Understanding that piece of music, or even knowing the composer’s name, was as far from my mind as Einstein’s theory of relativity, since I had no idea who Einstein was either. Delight, enjoyment and ecstasy that one feels without express understanding.

By exalting new forms and promoting avant-garde artists and their efforts to produce non-traditional art, Ortega’s book had a significant influence on the rejection of realism and romanticism. So seductive and compelling was Ortega’s prose that many artists and critics began to equate both realism and romanticism with vulgarity.

Allowing a brilliant writer to wield so much authority should be a sin. Ortega’s authority has bothered me for years. Yet despite that internal annoyance, my respect for the man’s writings kept me from protesting. So, by stripping Ortega’s dazzling prose of its seduction—by “bracketing” and performing a phenomenological reduction—we can see it in his own nakedness for what it is: an elitist and noxious point of view.

People should never be ashamed of their likes, likes, and dislikes in art. We should enjoy that touch of aesthetic delight whether it comes from Primitive, Greek, Gothic, Romanesque, Baroque, Realism or Romanticism, Surrealism, or any era or movement.
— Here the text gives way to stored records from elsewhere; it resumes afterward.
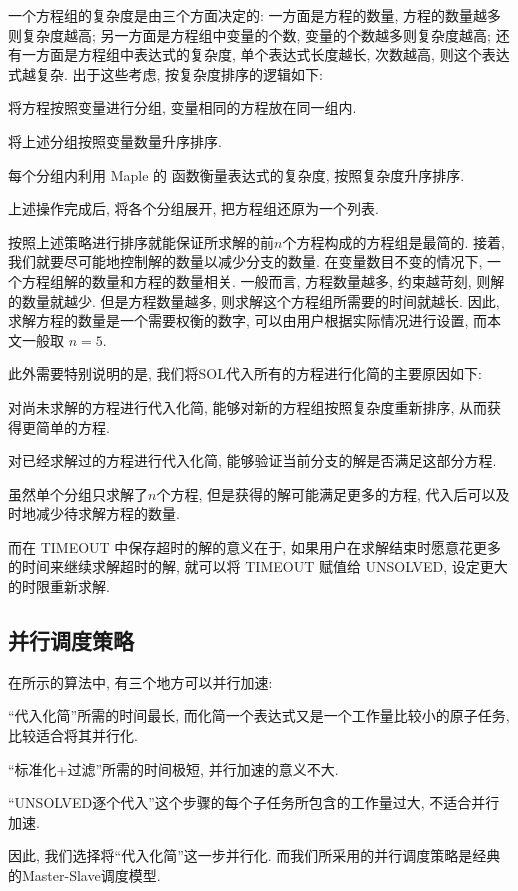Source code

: 一个方程组的复杂度是由三个方面决定的: 一方面是方程的数量, 方程的数量越多则复杂度越高; 另一方面是方程组中变量的个数, 变量的个数越多则复杂度越高; 还有一方面是方程组中表达式的复杂度, 单个表达式长度越长, 次数越高, 则这个表达式越复杂. 出于这些考虑, 按复杂度排序的逻辑如下:
\begin{compactenum}[(1)]
\item 将方程按照变量进行分组, 变量相同的方程放在同一组内.
\item 将上述分组按照变量数量升序排序.
\item 每个分组内利用 Maple 的  函数衡量表达式的复杂度, 按照复杂度升序排序.  
\item 上述操作完成后, 将各个分组展开, 把方程组还原为一个列表. 
\end{compactenum}

按照上述策略进行排序就能保证所求解的前$n$个方程构成的方程组是最简的. 接着, 我们就要尽可能地控制解的数量以减少分支的数量. 在变量数目不变的情况下, 一个方程组解的数量和方程的数量相关. 一般而言, 方程数量越多, 约束越苛刻, 则解的数量就越少. 但是方程数量越多, 则求解这个方程组所需要的时间就越长. 因此, 求解方程的数量是一个需要权衡的数字, 可以由用户根据实际情况进行设置, 而本文一般取 $n=5$.

此外需要特别说明的是, 我们将SOL代入所有的方程进行化简的主要原因如下: 
\begin{compactenum}[(1)]
\item 对尚未求解的方程进行代入化简, 能够对新的方程组按照复杂度重新排序, 从而获得更简单的方程.
\item 对已经求解过的方程进行代入化简, 能够验证当前分支的解是否满足这部分方程. 
\item 虽然单个分组只求解了$n$个方程, 但是获得的解可能满足更多的方程, 代入后可以及时地减少待求解方程的数量. 
\end{compactenum} 

而在 TIMEOUT 中保存超时的解的意义在于, 如果用户在求解结束时愿意花更多的时间来继续求解超时的解, 就可以将 TIMEOUT 赋值给 UNSOLVED, 设定更大的时限重新求解. 

\subsection{并行调度策略} 
在所示的算法中, 有三个地方可以并行加速:  
\begin{compactitem}[\textbullet]
\item ``代入化简''所需的时间最长, 而化简一个表达式又是一个工作量比较小的原子任务, 比较适合将其并行化.
\item ``标准化+过滤''所需的时间极短, 并行加速的意义不大.
\item ``UNSOLVED逐个代入''这个步骤的每个子任务所包含的工作量过大, 不适合并行加速.
\end{compactitem}
因此, 我们选择将``代入化简''这一步并行化. 而我们所采用的并行调度策略是经典的Master-Slave调度模型\cite{sahni1996master}.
Ortega advocates for the “objective purity” of the observed reality

Following Plato’s division of reality into (universal) forms and their simulacra, Ortega invents his own corresponding terms: ‘observed reality’ and ‘lived reality’.

The representation of real things (lived reality) -man, house, mountain- Ortega calls them “aesthetic frauds”. Ortega totally dislikes objects, whether man-made or natural: “Much of what I have called dehumanization and disgust for living forms is inspired precisely by this aversion against the traditional interpretation of realities.”

Instead, the representation of ideas (observed reality) is what he sees as true art. Therefore, he praises the new art as destroying appearance, likeness, likeness, or mimesis. In this destruction of the old human forms of art lies the “dehumanization” of Ortega.

However, it must be remembered that more than 2,500 years ago, the pre-Socratic philosopher Protagoras said: “Man is the measure of all things: of the things that are, that are, and of those that are not, that are not” . .” Ortega’s will to “dehumanize” art will always crash head-on against Protagoras’s wall. Art by definition -anything made by man- is profoundly human and cannot be otherwise, despite Ortega.

Even on the stark canvases of painters like Mark Rothko one feels the humanity of the artist in search of the human soul through color and light. Even in the random drops of Jackson Pollock’s works you can feel the man’s struggle for freedom. And what is freedom if not a human aspiration?

Conclusion

Every time I look at early African art forms, Paleolithic images of animals in the Lascaux caves, or even Mondrian’s colourful, balanced grids, I am awed by the human spirit. And in those moments I feel that labels, signs, marks and explanations and descriptions (theories) are totally unnecessary.

What we need are theories of art that can unite people instead of dividing them. Ortega’s “dehumanization” is a toxic theory not because he advocates hateful elitism, but because he tries to deny ordinary people the pleasures of art.